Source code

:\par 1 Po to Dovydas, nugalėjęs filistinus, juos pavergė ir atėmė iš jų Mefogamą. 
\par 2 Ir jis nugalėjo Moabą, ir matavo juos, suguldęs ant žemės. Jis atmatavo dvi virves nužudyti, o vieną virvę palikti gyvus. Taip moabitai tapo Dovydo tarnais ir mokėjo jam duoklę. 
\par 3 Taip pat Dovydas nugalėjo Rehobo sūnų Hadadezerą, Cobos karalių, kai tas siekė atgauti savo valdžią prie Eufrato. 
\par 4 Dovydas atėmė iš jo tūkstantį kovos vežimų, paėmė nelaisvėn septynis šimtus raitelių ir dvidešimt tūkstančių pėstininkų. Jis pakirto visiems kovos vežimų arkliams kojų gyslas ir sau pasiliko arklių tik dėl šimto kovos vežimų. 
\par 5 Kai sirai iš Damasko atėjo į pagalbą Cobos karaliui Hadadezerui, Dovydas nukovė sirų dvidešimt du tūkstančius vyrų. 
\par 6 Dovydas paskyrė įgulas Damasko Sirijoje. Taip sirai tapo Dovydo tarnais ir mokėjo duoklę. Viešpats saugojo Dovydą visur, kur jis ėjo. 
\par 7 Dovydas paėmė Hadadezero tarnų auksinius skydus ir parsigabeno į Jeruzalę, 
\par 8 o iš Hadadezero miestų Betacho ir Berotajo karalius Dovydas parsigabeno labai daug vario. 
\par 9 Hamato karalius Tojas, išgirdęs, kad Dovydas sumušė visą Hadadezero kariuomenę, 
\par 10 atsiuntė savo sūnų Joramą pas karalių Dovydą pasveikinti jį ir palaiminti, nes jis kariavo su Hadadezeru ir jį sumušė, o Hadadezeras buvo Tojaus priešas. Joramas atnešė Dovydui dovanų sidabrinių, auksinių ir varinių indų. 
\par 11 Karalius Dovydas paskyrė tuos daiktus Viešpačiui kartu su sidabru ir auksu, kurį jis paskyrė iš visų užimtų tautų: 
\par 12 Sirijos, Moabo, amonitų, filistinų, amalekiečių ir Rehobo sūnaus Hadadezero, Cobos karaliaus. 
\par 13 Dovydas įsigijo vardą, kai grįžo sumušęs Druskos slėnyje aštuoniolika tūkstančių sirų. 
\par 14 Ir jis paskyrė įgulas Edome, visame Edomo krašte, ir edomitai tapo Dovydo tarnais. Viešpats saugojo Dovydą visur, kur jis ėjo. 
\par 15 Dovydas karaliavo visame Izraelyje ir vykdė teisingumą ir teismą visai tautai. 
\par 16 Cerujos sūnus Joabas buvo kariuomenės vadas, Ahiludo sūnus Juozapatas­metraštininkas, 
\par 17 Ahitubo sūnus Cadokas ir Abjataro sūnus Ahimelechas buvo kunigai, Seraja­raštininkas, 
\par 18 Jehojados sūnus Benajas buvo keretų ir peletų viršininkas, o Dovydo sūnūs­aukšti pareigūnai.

- [Try it]
Copy the stretch of the records above that runs from the line with "mokėjo jam duoklę." through the line with "valdžią prie Eufrato.". Both end lines belong in the copy, and nothing else does.

- [Solution to this task]
\par 2 Ir jis nugalėjo Moabą, ir matavo juos, suguldęs ant žemės. Jis atmatavo dvi virves nužudyti, o vieną virvę palikti gyvus. Taip moabitai tapo Dovydo tarnais ir mokėjo jam duoklę. 
\par 3 Taip pat Dovydas nugalėjo Rehobo sūnų Hadadezerą, Cobos karalių, kai tas siekė atgauti savo valdžią prie Eufrato. 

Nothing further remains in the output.